Which lines of the records below contain the word "création"? Report each of them in full.

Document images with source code
<<<<
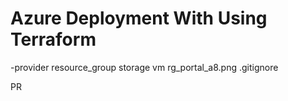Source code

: # Azure Deployment With Using Terraform

-provider
resource_group
storage
vm
rg_portal_a8.png
.gitignore


PR
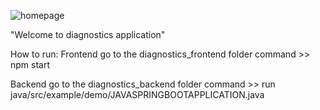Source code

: ![homepage](https://github.com/user-attachments/assets/81467788-fbd6-471c-922a-91717134bb15)

"Welcome to diagnostics application" 

How to run:
Frontend
go to the diagnostics_frontend folder
command >> npm start

Backend
go to the diagnostics_backend folder
command >> run java/src/example/demo/JAVASPRINGBOOTAPPLICATION.java
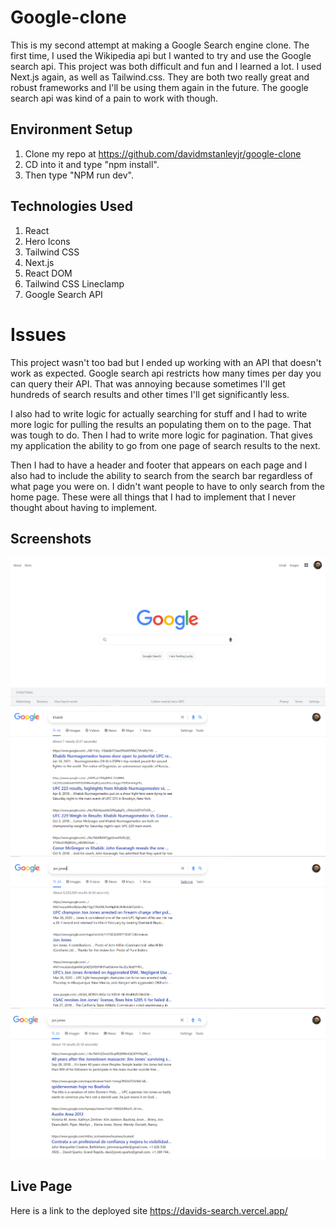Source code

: # Google-clone

This is my second attempt at making a Google Search engine clone. The first time, I used the Wikipedia api but I wanted to try and use the Google search api. This project was both difficult and fun and I learned a lot. I used Next.js again, as well as Tailwind.css. They are both two really great and robust frameworks and I'll be using them again in the future. The google search api was kind of a pain to work with though.

## Environment Setup

1. Clone my repo at https://github.com/davidmstanleyjr/google-clone
2. CD into it and type "npm install".
3. Then type "NPM run dev".

## Technologies Used

1. React
2. Hero Icons
3. Tailwind CSS
4. Next.js
5. React DOM
6. Tailwind CSS Lineclamp
7. Google Search API

# Issues

This project wasn't too bad but I ended up working with an API that doesn't work as expected. Google search api restricts how many times per day you can query their API. That was annoying because sometimes I'll get hundreds of search results and other times I'll get significantly less.

I also had to write logic for actually searching for stuff and I had to write more logic for pulling the results an populating them on to the page. That was tough to do. Then I had to write more logic for pagination. That gives my application the ability to go from one page of search results to the next.

Then I had to have a header and footer that appears on each page and I also had to include the ability to search from the search bar regardless of what page you were on. I didn't want people to have to only search from the home page. These were all things that I had to implement that I never thought about having to implement.

## Screenshots

![Screenshot 1](images/snip1.PNG)
![Screenshot 2](images/snip2.PNG)![Screenshot 3](images/snip3.PNG)![Screenshot 4](images/snip4.PNG)

## Live Page

Here is a link to the deployed site
https://davids-search.vercel.app/
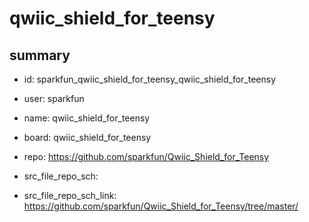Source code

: # qwiic_shield_for_teensy
 
## summary 
* id: sparkfun_qwiic_shield_for_teensy_qwiic_shield_for_teensy
* user: sparkfun
* name: qwiic_shield_for_teensy
* board: qwiic_shield_for_teensy
* repo: https://github.com/sparkfun/Qwiic_Shield_for_Teensy



* src_file_repo_sch: 
* src_file_repo_sch_link: https://github.com/sparkfun/Qwiic_Shield_for_Teensy/tree/master/






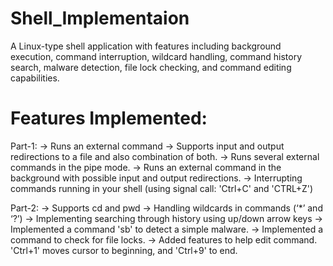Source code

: # Shell_Implementaion
A Linux-type shell application with features including background execution, command interruption, wildcard handling, command history search, malware detection, file lock checking, and command editing capabilities.

# Features Implemented:
 Part-1:
-> Runs an external command
-> Supports input and output redirections to a file and also combination of both.
-> Runs several external commands in the pipe mode.
-> Runs an external command in the background with possible input and output redirections.
-> Interrupting commands running in your shell (using signal call: 'Ctrl+C' and 'CTRL+Z')

Part-2:
-> Supports cd and pwd
-> Handling wildcards in commands (‘*’ and ‘?’)
-> Implementing searching through history using up/down arrow keys
-> Implemented a command 'sb' to detect a simple malware.
-> Implemented a command to check for file locks.
-> Added features to help edit command. 'Ctrl+1' moves cursor to beginning, and 'Ctrl+9' to end.
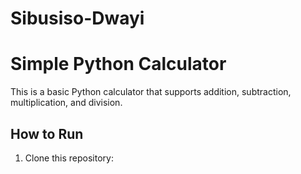 # Sibusiso-Dwayi
# Simple Python Calculator

This is a basic Python calculator that supports addition, subtraction, multiplication, and division.

## How to Run

1. Clone this repository:

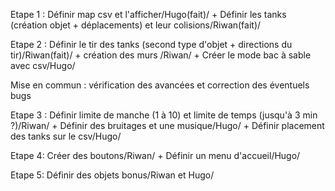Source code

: Etape 1 : Définir map csv et l'afficher/Hugo(fait)/ + Définir les tanks (création objet + déplacements) et leur colisions/Riwan(fait)/

Etape 2 : Définir le tir des tanks (second type d'objet + directions du tir)/Riwan(fait)/ + création des murs /Riwan/ + Créer le mode bac à sable avec csv/Hugo/

Mise en commun : vérification des avancées et correction des éventuels bugs

Etape 3 : Définir limite de manche (1 à 10) et limite de temps (jusqu'à 3 min ?)/Riwan/ + Définir des bruitages et une musique/Hugo/ + Définir placement des tanks sur le csv/Hugo/

Etape 4: Créer des boutons/Riwan/ + Définir un menu d'accueil/Hugo/

Etape 5:  Définir des objets bonus/Riwan et Hugo/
>>>>
*Solution for this exercise*:
: Etape 1 : Définir map csv et l'afficher/Hugo(fait)/ + Définir les tanks (création objet + déplacements) et leur colisions/Riwan(fait)/
Etape 2 : Définir le tir des tanks (second type d'objet + directions du tir)/Riwan(fait)/ + création des murs /Riwan/ + Créer le mode bac à sable avec csv/Hugo/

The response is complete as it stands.